El autor de 'Presencias reales' creía en la excelencia y en la pedagogía. Era un “especialista en generalidades” al que preocupaba la brecha entre divulgación y especialización, ciencias y letras

Javier Rodríguez Marcos

George Steiner se sintió como si le diesen el premio Nobel cuando, leyendo la correspondencia de Gershom Scholem —maestro de la cábala— reparó en que hablaba de él en una carta a un tercero: “Steiner no es demasiado estúpido”, decía. Que una frase así colmara de “sentido” la vida de un gigante del humanismo moderno da una idea del valor que concedía al magisterio.
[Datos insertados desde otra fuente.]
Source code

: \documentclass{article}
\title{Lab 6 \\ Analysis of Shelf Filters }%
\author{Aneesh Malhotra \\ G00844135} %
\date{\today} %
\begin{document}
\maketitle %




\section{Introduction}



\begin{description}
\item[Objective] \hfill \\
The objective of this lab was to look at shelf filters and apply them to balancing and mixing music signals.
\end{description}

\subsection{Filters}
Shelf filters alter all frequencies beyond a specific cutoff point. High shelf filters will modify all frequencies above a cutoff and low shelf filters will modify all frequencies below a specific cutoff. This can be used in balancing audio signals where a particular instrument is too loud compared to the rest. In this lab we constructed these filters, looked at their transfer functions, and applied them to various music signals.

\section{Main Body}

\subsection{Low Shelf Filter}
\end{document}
Steiner, en efecto, no tenía nada de tonto. Pese a ser un fin de raza de la erudición políglota convertida en agudeza analítica, conocía los límites de su inteligencia y el exacto valor de su trabajo. Por un lado, jamás se atrevió a compararse con los escritores a los que estudiaba; siempre se tuvo por un intermediario. Por otro, nunca dejó de creer en la capacidad de la mente humana para interpretar una obra compleja. Lo primero le hizo enfrentarse a aquellos posmodernos que consideran que la crítica tiene la misma categoría que la poesía o la novela y se lanzan a filosofar hasta convertir los textos ajenos en meros pretextos. En un pasaje de Presencias reales, una de sus obras mayores, les atribuyó el mal de los escolásticos: el vértigo de las grandes profundidades. Lo explicaba así: “Quienes se sumergen a grandes profundidades cuentan que, llegados a cierto punto, el cerebro humano se ve poseído por la ilusión de que es de nuevo posible la respiración natural. Cuando esto ocurre, el buzo se quita la escafandra y se ahoga”. El buzo era Derrida.
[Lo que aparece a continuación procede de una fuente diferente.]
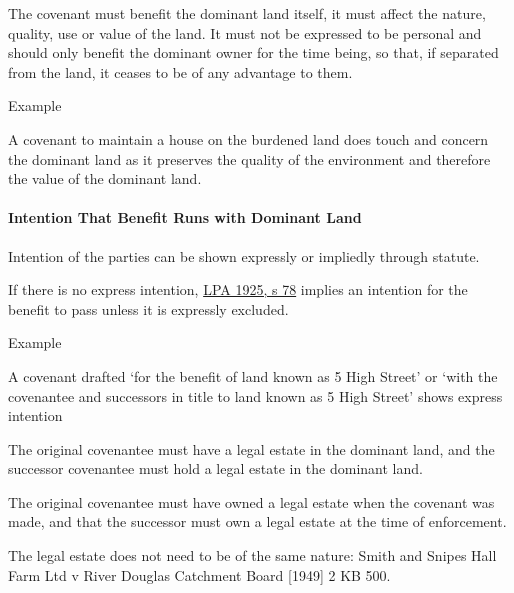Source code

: \documentclass[
]{article}
\newenvironment{env-c75278ec-0f81-4db3-97b1-0452147ba646}
{
    \savenotes\tcolorbox[blanker,breakable,left=5pt,borderline west={2pt}{-4pt}{purple}]
}
{
    \endtcolorbox\spewnotes
}
\begin{document}
The covenant must benefit the dominant land itself, it must affect the
nature, quality, use or value of the land. It must not be expressed to
be personal and should only benefit the dominant owner for the time
being, so that, if separated from the land, it ceases to be of any
advantage to them.

\begin{env-c75278ec-0f81-4db3-97b1-0452147ba646}

Example

A covenant to maintain a house on the burdened land does touch and
concern the dominant land as it preserves the quality of the environment
and therefore the value of the dominant land.

\end{env-c75278ec-0f81-4db3-97b1-0452147ba646}

\hypertarget{intention-that-benefit-runs-with-dominant-land}{%
\paragraph{Intention That Benefit Runs with Dominant
Land}\label{intention-that-benefit-runs-with-dominant-land}}

Intention of the parties can be shown expressly or impliedly through
statute.

If there is no express intention,
\href{https://www.legislation.gov.uk/ukpga/Geo5/15-16/20/section/78}{LPA
1925, s 78} implies an intention for the benefit to pass unless it is
expressly excluded.

\begin{env-c75278ec-0f81-4db3-97b1-0452147ba646}

Example

A covenant drafted `for the benefit of land known as 5 High Street' or
`with the covenantee and successors in title to land known as 5 High
Street' shows express intention

\end{env-c75278ec-0f81-4db3-97b1-0452147ba646}

The original covenantee must have a legal estate in the dominant land,
and the successor covenantee must hold a legal estate in the dominant
land.

The original covenantee must have owned a legal estate when the covenant
was made, and that the successor must own a legal estate at the time of
enforcement.

The legal estate does not need to be of the same nature: Smith and
Snipes Hall Farm Ltd v River Douglas Catchment Board {[}1949{]} 2 KB
500.
\end{document}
George Steiner creía en la excelencia y en la pedagogía. Era un “especialista en generalidades” al que preocupaba la brecha entre la divulgación y la especialización, entre ciencias y letras. Por eso recordaba con pesadumbre el día en que se anunció la solución del teorema de Fermat en el Instituto de Matemáticas de su propia universidad, Cambridge. Sus colegas le explicaron que entre las cuatro soluciones posibles se había optado por la más “elegante”. Él citó el verso de Keats que identifica verdad y belleza y pidió que le aclarasen esa explicación. Le respondieron: “No podemos. Para nosotros la palabra elegante no es una analogía, no es una metáfora. Tendrías que dedicarte a estudiar funciones elípticas 15 años antes de que la palabra elegante llegase a significar algo para ti”. “Fue uno de los momentos más tristes de mi vida”, recordaba. Vivió para levantar puentes entre disciplinas. Su muerte nos deja sin respiración asistida inmersos en una época de vértigo.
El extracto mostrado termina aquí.